[WHAT YOU WILL DO]: Go through the entries below from the first line and output each one exactly, up to and including the line with "6. object.\_\_missing\_\_(self, key)".

[DATA FOR THIS TASK]:

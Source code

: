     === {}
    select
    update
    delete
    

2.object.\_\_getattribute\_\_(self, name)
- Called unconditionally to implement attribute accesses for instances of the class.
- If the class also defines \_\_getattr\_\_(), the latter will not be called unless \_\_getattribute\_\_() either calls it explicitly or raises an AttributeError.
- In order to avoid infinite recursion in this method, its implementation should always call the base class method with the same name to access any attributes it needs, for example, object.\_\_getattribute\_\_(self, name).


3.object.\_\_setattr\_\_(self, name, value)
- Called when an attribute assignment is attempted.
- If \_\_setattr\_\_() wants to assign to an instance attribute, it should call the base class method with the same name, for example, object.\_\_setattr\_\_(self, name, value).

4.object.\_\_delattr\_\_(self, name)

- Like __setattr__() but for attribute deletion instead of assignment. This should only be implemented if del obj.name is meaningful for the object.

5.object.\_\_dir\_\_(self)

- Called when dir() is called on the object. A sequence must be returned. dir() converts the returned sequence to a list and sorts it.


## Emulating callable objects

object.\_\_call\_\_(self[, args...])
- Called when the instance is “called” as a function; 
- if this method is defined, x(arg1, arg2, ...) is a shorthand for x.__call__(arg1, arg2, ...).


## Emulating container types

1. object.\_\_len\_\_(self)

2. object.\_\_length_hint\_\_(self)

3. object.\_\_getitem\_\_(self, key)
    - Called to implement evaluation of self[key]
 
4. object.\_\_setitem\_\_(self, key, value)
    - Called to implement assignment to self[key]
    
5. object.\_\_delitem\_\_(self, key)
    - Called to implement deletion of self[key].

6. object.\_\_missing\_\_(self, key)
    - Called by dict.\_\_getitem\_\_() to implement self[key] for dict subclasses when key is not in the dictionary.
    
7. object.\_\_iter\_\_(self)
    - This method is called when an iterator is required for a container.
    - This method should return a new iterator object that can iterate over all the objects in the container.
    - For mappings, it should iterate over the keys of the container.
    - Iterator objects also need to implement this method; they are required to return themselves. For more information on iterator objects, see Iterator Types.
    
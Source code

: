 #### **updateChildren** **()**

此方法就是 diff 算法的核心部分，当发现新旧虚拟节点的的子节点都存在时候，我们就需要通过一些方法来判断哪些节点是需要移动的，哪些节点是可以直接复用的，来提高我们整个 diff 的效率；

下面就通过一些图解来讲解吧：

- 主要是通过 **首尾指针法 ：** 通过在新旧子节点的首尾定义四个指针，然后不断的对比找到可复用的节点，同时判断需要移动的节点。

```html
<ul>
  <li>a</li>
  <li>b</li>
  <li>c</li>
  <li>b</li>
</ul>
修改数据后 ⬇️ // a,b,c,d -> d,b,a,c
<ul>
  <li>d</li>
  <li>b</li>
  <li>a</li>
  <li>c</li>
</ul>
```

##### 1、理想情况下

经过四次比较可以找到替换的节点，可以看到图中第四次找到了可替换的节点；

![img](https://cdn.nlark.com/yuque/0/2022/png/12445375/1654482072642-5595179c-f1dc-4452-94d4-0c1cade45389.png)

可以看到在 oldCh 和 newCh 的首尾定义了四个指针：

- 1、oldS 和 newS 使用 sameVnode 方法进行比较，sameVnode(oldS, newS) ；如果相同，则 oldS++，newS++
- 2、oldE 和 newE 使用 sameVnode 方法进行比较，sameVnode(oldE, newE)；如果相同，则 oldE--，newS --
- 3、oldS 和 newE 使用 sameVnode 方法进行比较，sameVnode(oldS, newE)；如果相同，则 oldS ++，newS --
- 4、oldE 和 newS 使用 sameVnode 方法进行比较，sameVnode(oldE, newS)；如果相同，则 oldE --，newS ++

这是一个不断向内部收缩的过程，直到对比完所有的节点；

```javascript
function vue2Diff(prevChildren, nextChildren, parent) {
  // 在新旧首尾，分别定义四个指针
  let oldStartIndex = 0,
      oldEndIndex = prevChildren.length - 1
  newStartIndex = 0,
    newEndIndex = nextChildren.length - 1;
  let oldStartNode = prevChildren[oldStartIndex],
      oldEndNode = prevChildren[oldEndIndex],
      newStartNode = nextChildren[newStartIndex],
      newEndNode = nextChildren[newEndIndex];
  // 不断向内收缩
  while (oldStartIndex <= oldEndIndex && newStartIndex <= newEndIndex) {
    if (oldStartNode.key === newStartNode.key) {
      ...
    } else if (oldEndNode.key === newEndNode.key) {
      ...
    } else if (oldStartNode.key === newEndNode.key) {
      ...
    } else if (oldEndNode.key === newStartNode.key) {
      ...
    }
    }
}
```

[REPLY TO THE EXERCISE]:
Source code

:     === {}
    select
    update
    delete
    

2.object.\_\_getattribute\_\_(self, name)
- Called unconditionally to implement attribute accesses for instances of the class.
- If the class also defines \_\_getattr\_\_(), the latter will not be called unless \_\_getattribute\_\_() either calls it explicitly or raises an AttributeError.
- In order to avoid infinite recursion in this method, its implementation should always call the base class method with the same name to access any attributes it needs, for example, object.\_\_getattribute\_\_(self, name).


3.object.\_\_setattr\_\_(self, name, value)
- Called when an attribute assignment is attempted.
- If \_\_setattr\_\_() wants to assign to an instance attribute, it should call the base class method with the same name, for example, object.\_\_setattr\_\_(self, name, value).

4.object.\_\_delattr\_\_(self, name)

- Like __setattr__() but for attribute deletion instead of assignment. This should only be implemented if del obj.name is meaningful for the object.

5.object.\_\_dir\_\_(self)

- Called when dir() is called on the object. A sequence must be returned. dir() converts the returned sequence to a list and sorts it.


## Emulating callable objects

object.\_\_call\_\_(self[, args...])
- Called when the instance is “called” as a function; 
- if this method is defined, x(arg1, arg2, ...) is a shorthand for x.__call__(arg1, arg2, ...).


## Emulating container types

1. object.\_\_len\_\_(self)

2. object.\_\_length_hint\_\_(self)

3. object.\_\_getitem\_\_(self, key)
    - Called to implement evaluation of self[key]
 
4. object.\_\_setitem\_\_(self, key, value)
    - Called to implement assignment to self[key]
    
5. object.\_\_delitem\_\_(self, key)
    - Called to implement deletion of self[key].

6. object.\_\_missing\_\_(self, key)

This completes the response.